§ **EXERCISE BRIEF**: Your copy should start at the line with "Any issues pertaining" and end at the line with "who doesn't like" in the data below. Transcribe only those lines, exactly, pictures excluded.
══ DATA SUPPLIED ══
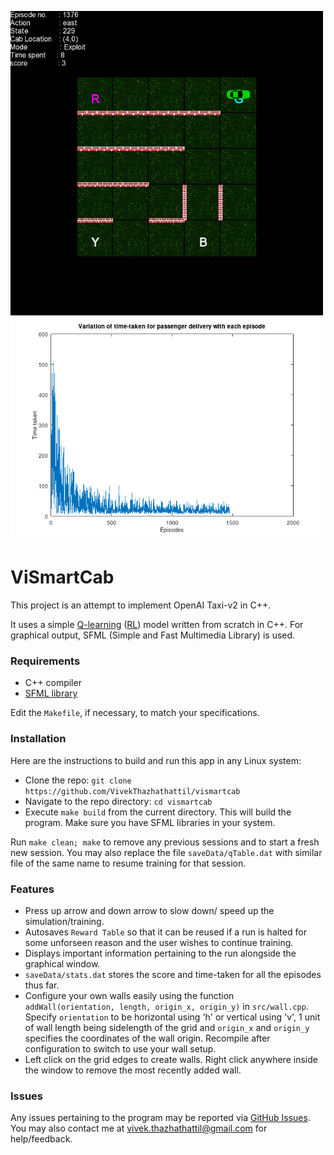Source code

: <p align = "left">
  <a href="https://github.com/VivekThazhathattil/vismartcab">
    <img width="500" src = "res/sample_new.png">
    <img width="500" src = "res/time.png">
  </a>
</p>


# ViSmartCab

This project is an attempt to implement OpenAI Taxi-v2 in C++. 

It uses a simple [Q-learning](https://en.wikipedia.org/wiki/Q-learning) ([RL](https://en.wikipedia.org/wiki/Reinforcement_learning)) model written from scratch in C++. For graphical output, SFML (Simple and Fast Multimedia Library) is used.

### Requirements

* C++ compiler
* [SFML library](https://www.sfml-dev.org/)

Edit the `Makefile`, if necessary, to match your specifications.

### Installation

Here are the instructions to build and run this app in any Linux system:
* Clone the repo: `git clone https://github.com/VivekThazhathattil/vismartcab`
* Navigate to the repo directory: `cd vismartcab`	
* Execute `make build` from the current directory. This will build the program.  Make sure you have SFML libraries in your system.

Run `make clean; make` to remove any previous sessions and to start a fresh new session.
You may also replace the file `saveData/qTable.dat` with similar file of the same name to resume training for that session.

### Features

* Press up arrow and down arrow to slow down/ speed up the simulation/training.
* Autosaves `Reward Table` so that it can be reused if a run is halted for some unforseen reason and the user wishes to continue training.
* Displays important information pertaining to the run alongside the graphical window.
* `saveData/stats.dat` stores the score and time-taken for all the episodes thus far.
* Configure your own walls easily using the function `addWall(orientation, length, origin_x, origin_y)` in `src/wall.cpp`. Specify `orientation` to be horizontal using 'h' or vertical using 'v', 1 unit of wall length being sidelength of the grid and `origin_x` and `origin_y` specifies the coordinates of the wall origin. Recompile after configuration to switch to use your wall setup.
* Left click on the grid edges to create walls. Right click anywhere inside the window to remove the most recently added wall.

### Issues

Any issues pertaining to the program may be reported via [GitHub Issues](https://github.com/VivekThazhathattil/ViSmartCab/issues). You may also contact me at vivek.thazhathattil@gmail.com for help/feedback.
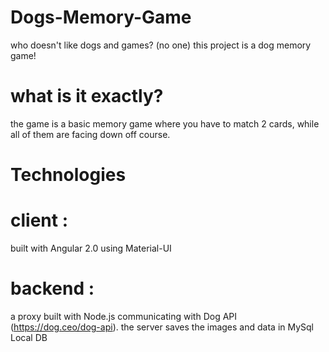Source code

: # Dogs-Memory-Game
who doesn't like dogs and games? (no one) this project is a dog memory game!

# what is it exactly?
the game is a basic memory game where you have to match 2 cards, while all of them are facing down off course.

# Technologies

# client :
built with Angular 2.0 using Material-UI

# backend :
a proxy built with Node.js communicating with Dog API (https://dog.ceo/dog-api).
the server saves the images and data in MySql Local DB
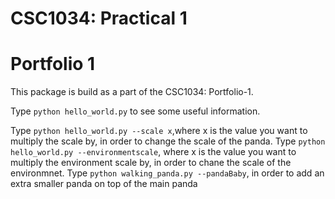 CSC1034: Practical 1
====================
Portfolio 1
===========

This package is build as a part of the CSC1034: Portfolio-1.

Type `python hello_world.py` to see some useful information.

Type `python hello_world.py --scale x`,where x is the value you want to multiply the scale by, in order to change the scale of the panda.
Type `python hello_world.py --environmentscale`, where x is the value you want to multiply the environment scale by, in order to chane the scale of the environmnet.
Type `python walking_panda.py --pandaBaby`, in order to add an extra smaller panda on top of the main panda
═══
§ **ANSWER FOR THE TASK**:
Any issues pertaining to the program may be reported via [GitHub Issues](https://github.com/VivekThazhathattil/ViSmartCab/issues). You may also contact me at vivek.thazhathattil@gmail.com for help/feedback.
Source code

: # Dogs-Memory-Game
who doesn't like dogs and games? (no one) this project is a dog memory game!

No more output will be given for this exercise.